Ein kleines Backsteinhaus mit einer grünen Tür ist umringt von Blumenrabatten und vor allem von Rosen.
Dat Rosenhus im großen und idyllischen Garten der Familie ist nicht nur an Backtagen bei Besuchern sehr beliebt. © niemann

Vor zwei Jahren hätten mehrere kalte Frostnächte einigen der Rosen den Garaus gemacht, auch Gewitter und Starkregen hätten in der Vergangenheit schon mehrmals Rosenranken zu Boden gerissen, doch die widerstandsfähigen Sorten hätten sich alle wieder erholt und erfreuten bereits wieder mit ihren Blüten.

Hat sie eine Lieblingsrose? „Eigentlich nein. Ich kann zwar zu einigen eine Geschichte erzählen, aber wichtige Auswahlkriterien bei Neuanschaffungen sind wegen des Klimawandels primär Robustheit und Blattgesundheit. Ansonsten: „Ob Zwerg-, Beet-, Strauch-, Kletterrosen oder Rambler – ich mag alle“, sagt Kraul mit Blick auf die robuste Bodendecker-Rose „Kastelruther Spatzen“, die den Betrachter mit weißen, stark gefüllten und nostalgisch anmutenden Blüten besticht.

Allerdings hat Kraul bislang noch jeder Rose beste Startbedingungen gegeben und dem Pflanzloch jeweils Lehm hinzugefügt. „Sonst täte sich auf diesen sandigen Böden ja nichts“. Und so prächtig in ihrem Garten die Rosen und Stauden auch gedeihen – ein Teil der einfassenden Buchsbäume ist dem Zünsler zum Opfer gefallen. „Die betroffenen Pflanzen haben wir entfernt.
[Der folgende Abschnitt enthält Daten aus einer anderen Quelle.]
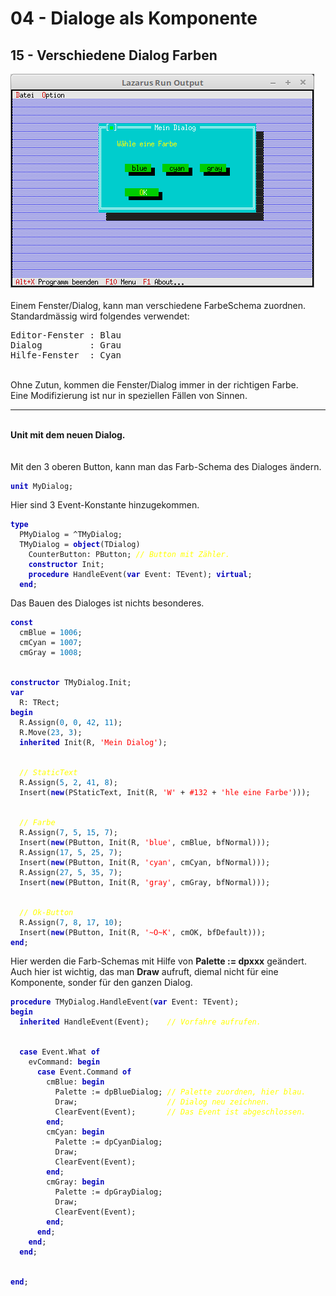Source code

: # 04 - Dialoge als Komponente
## 15 - Verschiedene Dialog Farben
<img src="image.png" alt="Selfhtml"><br><br>
Einem Fenster/Dialog, kann man verschiedene FarbeSchema zuordnen.<br>
Standardmässig wird folgendes verwendet:<br>
<pre><code=pascal>Editor-Fenster : Blau
Dialog         : Grau
Hilfe-Fenster  : Cyan</code></pre>
<br>
Ohne Zutun, kommen die Fenster/Dialog immer in der richtigen Farbe.<br>
Eine Modifizierung ist nur in speziellen Fällen von Sinnen.<br>
<hr><br>
<b>Unit mit dem neuen Dialog.</b><br>
<br><br>
Mit den 3 oberen Button, kann man das Farb-Schema des Dialoges ändern.<br>
<pre><code><b><font color="0000BB">unit</font></b> MyDialog;
</code></pre>
Hier sind 3 Event-Konstante hinzugekommen.<br>
<pre><code><b><font color="0000BB">type</font></b>
  PMyDialog = ^TMyDialog;
  TMyDialog = <b><font color="0000BB">object</font></b>(TDialog)
    CounterButton: PButton; <i><font color="#FFFF00">// Button mit Zähler.</font></i>
    <b><font color="0000BB">constructor</font></b> Init;
    <b><font color="0000BB">procedure</font></b> HandleEvent(<b><font color="0000BB">var</font></b> Event: TEvent); <b><font color="0000BB">virtual</font></b>;
  <b><font color="0000BB">end</font></b>;
</code></pre>
Das Bauen des Dialoges ist nichts besonderes.<br>
<pre><code><b><font color="0000BB">const</font></b>
  cmBlue = <font color="#0077BB">1006</font>;
  cmCyan = <font color="#0077BB">1007</font>;
  cmGray = <font color="#0077BB">1008</font>;
<br>
<b><font color="0000BB">constructor</font></b> TMyDialog.Init;
<b><font color="0000BB">var</font></b>
  R: TRect;
<b><font color="0000BB">begin</font></b>
  R.Assign(<font color="#0077BB">0</font>, <font color="#0077BB">0</font>, <font color="#0077BB">42</font>, <font color="#0077BB">11</font>);
  R.Move(<font color="#0077BB">23</font>, <font color="#0077BB">3</font>);
  <b><font color="0000BB">inherited</font></b> Init(R, <font color="#FF0000">'Mein Dialog'</font>);
<br>
  <i><font color="#FFFF00">// StaticText</font></i>
  R.Assign(<font color="#0077BB">5</font>, <font color="#0077BB">2</font>, <font color="#0077BB">41</font>, <font color="#0077BB">8</font>);
  Insert(<b><font color="0000BB">new</font></b>(PStaticText, Init(R, <font color="#FF0000">'W'</font> + <font color="#FF0000">#132</font> + <font color="#FF0000">'hle eine Farbe'</font>)));
<br>
  <i><font color="#FFFF00">// Farbe</font></i>
  R.Assign(<font color="#0077BB">7</font>, <font color="#0077BB">5</font>, <font color="#0077BB">15</font>, <font color="#0077BB">7</font>);
  Insert(<b><font color="0000BB">new</font></b>(PButton, Init(R, <font color="#FF0000">'blue'</font>, cmBlue, bfNormal)));
  R.Assign(<font color="#0077BB">17</font>, <font color="#0077BB">5</font>, <font color="#0077BB">25</font>, <font color="#0077BB">7</font>);
  Insert(<b><font color="0000BB">new</font></b>(PButton, Init(R, <font color="#FF0000">'cyan'</font>, cmCyan, bfNormal)));
  R.Assign(<font color="#0077BB">27</font>, <font color="#0077BB">5</font>, <font color="#0077BB">35</font>, <font color="#0077BB">7</font>);
  Insert(<b><font color="0000BB">new</font></b>(PButton, Init(R, <font color="#FF0000">'gray'</font>, cmGray, bfNormal)));
<br>
  <i><font color="#FFFF00">// Ok-Button</font></i>
  R.Assign(<font color="#0077BB">7</font>, <font color="#0077BB">8</font>, <font color="#0077BB">17</font>, <font color="#0077BB">10</font>);
  Insert(<b><font color="0000BB">new</font></b>(PButton, Init(R, <font color="#FF0000">'~O~K'</font>, cmOK, bfDefault)));
<b><font color="0000BB">end</font></b>;
</code></pre>
Hier werden die Farb-Schemas mit Hilfe von <b>Palette := dpxxx</b> geändert.<br>
Auch hier ist wichtig, das man <b>Draw</b> aufruft, diemal nicht für eine Komponente, sonder für den ganzen Dialog.<br>
<pre><code><b><font color="0000BB">procedure</font></b> TMyDialog.HandleEvent(<b><font color="0000BB">var</font></b> Event: TEvent);
<b><font color="0000BB">begin</font></b>
  <b><font color="0000BB">inherited</font></b> HandleEvent(Event);    <i><font color="#FFFF00">// Vorfahre aufrufen.</font></i>
<br>
  <b><font color="0000BB">case</font></b> Event.What <b><font color="0000BB">of</font></b>
    evCommand: <b><font color="0000BB">begin</font></b>
      <b><font color="0000BB">case</font></b> Event.Command <b><font color="0000BB">of</font></b>
        cmBlue: <b><font color="0000BB">begin</font></b>
          Palette := dpBlueDialog; <i><font color="#FFFF00">// Palette zuordnen, hier blau.</font></i>
          Draw;                    <i><font color="#FFFF00">// Dialog neu zeichnen.</font></i>
          ClearEvent(Event);       <i><font color="#FFFF00">// Das Event ist abgeschlossen.</font></i>
        <b><font color="0000BB">end</font></b>;
        cmCyan: <b><font color="0000BB">begin</font></b>
          Palette := dpCyanDialog;
          Draw;
          ClearEvent(Event);
        <b><font color="0000BB">end</font></b>;
        cmGray: <b><font color="0000BB">begin</font></b>
          Palette := dpGrayDialog;
          Draw;
          ClearEvent(Event);
        <b><font color="0000BB">end</font></b>;
      <b><font color="0000BB">end</font></b>;
    <b><font color="0000BB">end</font></b>;
  <b><font color="0000BB">end</font></b>;
<br>
<b><font color="0000BB">end</font></b>;
</code></pre>
<br>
Es nutzt ja nichts.“

In den Garten der Familie Kraul darf täglich, von 10 bis 18 Uhr, jeder hereinkommen, der Lust dazu hat, und im Rosenhus eine Pause einlegen (größere Gruppen bitte anmelden) möchte. Neben der Dorfchronik, Roseninfos und aktuellen Zeitschriften finden sich Getränke, oft auch getrockneter Butterkuchen, Märchenbücher und ein CD-Player mit „alter Musik“. Darüber hinaus finden regelmäßig an Sonntagen Backtage statt, an denen Ulrike Kraul die Gäste mit leckeren Köstlichkeiten aus dem elektrischen Steinbackofen bewirtet.